RECORDS FOR THE EXERCISE:
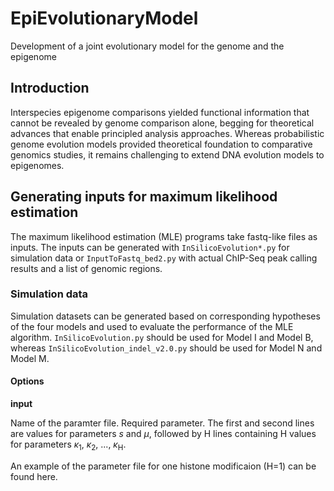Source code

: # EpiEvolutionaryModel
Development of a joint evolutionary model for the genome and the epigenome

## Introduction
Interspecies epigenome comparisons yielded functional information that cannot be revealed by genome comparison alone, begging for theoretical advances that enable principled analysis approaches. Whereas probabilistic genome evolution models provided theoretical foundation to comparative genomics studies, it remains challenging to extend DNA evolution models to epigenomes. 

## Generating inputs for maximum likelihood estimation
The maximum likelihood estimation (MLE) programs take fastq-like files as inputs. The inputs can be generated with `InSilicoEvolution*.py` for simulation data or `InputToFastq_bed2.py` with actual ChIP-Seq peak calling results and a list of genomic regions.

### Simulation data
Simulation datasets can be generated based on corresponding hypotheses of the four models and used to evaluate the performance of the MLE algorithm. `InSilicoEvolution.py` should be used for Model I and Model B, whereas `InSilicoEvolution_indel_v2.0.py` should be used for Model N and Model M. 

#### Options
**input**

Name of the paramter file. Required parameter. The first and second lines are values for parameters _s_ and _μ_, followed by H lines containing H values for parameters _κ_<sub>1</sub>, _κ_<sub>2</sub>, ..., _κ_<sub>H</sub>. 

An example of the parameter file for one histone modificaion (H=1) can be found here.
* * *
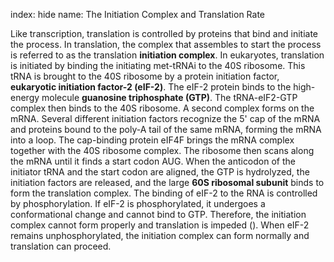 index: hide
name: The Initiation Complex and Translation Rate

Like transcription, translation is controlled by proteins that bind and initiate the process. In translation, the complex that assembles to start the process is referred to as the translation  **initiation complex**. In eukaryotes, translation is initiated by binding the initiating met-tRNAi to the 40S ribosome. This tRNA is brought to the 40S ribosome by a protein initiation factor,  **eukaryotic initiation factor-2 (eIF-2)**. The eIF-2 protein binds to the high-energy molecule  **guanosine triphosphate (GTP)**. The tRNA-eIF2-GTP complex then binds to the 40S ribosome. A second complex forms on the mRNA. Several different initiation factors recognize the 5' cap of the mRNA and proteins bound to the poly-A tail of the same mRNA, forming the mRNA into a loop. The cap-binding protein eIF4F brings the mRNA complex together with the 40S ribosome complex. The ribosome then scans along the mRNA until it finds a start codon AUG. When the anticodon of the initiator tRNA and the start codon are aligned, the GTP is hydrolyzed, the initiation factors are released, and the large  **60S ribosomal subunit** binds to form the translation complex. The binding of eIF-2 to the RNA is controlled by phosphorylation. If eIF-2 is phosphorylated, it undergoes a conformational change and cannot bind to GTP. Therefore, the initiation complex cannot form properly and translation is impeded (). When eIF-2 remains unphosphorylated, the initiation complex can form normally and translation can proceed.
* * *
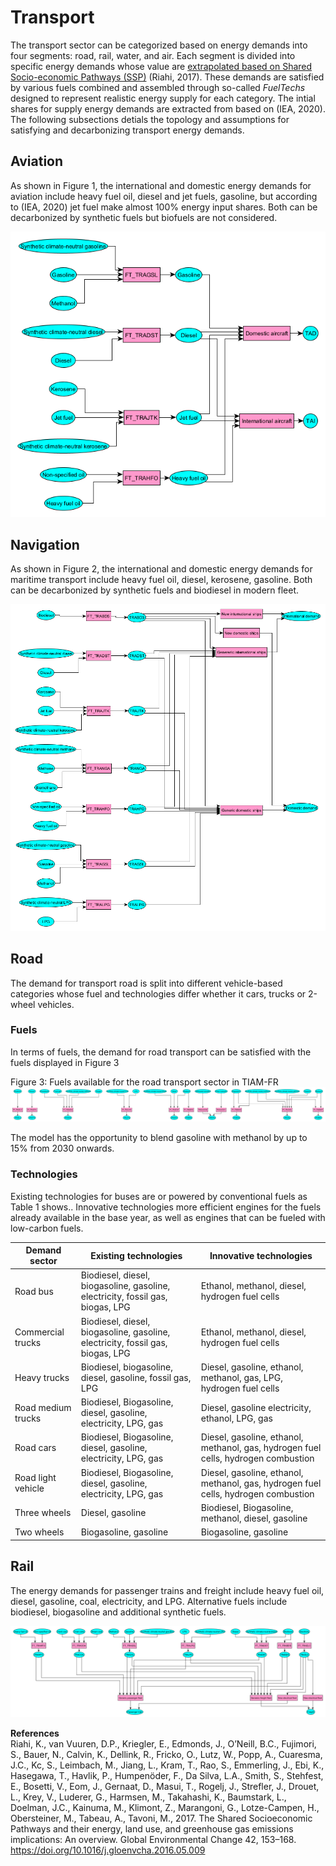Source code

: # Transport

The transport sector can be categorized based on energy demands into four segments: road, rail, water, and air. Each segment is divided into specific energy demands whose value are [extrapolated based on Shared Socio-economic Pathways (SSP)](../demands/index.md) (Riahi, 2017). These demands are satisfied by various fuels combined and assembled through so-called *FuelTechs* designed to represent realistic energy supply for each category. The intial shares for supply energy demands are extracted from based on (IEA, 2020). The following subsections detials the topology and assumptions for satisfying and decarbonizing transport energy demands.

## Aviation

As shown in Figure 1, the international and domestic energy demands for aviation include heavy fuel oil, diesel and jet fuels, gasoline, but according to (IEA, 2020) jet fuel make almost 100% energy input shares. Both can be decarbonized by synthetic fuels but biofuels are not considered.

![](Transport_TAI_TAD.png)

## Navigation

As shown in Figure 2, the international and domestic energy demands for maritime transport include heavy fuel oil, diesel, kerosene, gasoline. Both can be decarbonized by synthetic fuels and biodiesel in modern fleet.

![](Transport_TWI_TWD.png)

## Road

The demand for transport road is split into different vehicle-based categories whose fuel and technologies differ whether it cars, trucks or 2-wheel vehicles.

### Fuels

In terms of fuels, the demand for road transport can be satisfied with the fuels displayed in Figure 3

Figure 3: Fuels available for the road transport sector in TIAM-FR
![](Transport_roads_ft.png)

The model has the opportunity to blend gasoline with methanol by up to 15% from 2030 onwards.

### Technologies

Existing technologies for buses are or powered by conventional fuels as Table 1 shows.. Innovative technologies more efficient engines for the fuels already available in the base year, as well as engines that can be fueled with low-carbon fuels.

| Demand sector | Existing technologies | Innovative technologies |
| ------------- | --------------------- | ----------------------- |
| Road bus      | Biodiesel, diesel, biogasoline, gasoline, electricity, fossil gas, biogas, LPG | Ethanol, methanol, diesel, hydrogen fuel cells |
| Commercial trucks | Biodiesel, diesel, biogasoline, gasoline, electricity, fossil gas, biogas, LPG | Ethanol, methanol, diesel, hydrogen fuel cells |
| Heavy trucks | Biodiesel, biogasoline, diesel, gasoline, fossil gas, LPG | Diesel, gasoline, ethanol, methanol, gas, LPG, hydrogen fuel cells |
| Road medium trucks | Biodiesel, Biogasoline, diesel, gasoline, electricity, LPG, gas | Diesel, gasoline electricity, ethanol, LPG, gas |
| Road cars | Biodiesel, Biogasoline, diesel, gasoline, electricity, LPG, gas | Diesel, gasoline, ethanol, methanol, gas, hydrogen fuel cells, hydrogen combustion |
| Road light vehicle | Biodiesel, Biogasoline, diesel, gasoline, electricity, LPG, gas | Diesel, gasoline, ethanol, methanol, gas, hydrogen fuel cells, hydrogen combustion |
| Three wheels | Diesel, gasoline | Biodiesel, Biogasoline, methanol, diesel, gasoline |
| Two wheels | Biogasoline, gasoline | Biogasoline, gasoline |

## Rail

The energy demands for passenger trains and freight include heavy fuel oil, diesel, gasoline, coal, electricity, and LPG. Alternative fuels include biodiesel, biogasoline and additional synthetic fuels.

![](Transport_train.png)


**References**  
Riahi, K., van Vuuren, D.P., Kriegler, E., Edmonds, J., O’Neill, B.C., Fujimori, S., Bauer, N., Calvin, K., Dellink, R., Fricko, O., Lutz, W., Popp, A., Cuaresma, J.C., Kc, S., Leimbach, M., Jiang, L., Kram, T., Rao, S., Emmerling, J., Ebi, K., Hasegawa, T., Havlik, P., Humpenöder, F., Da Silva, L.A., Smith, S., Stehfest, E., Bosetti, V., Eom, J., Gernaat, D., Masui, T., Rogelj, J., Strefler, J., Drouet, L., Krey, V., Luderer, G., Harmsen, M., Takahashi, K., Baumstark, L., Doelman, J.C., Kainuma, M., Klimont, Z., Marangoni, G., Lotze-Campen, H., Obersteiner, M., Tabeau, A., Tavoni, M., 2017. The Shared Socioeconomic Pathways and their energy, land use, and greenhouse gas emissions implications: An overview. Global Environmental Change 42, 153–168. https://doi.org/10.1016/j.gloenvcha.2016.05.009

TO DO:
In the data above, start at the line that has "Development of a", stop after the line that has "## Generating inputs", and print every line in between exactly as it stands.

YOUR SOLUTION:
Development of a joint evolutionary model for the genome and the epigenome

## Introduction
Interspecies epigenome comparisons yielded functional information that cannot be revealed by genome comparison alone, begging for theoretical advances that enable principled analysis approaches. Whereas probabilistic genome evolution models provided theoretical foundation to comparative genomics studies, it remains challenging to extend DNA evolution models to epigenomes. 

## Generating inputs for maximum likelihood estimation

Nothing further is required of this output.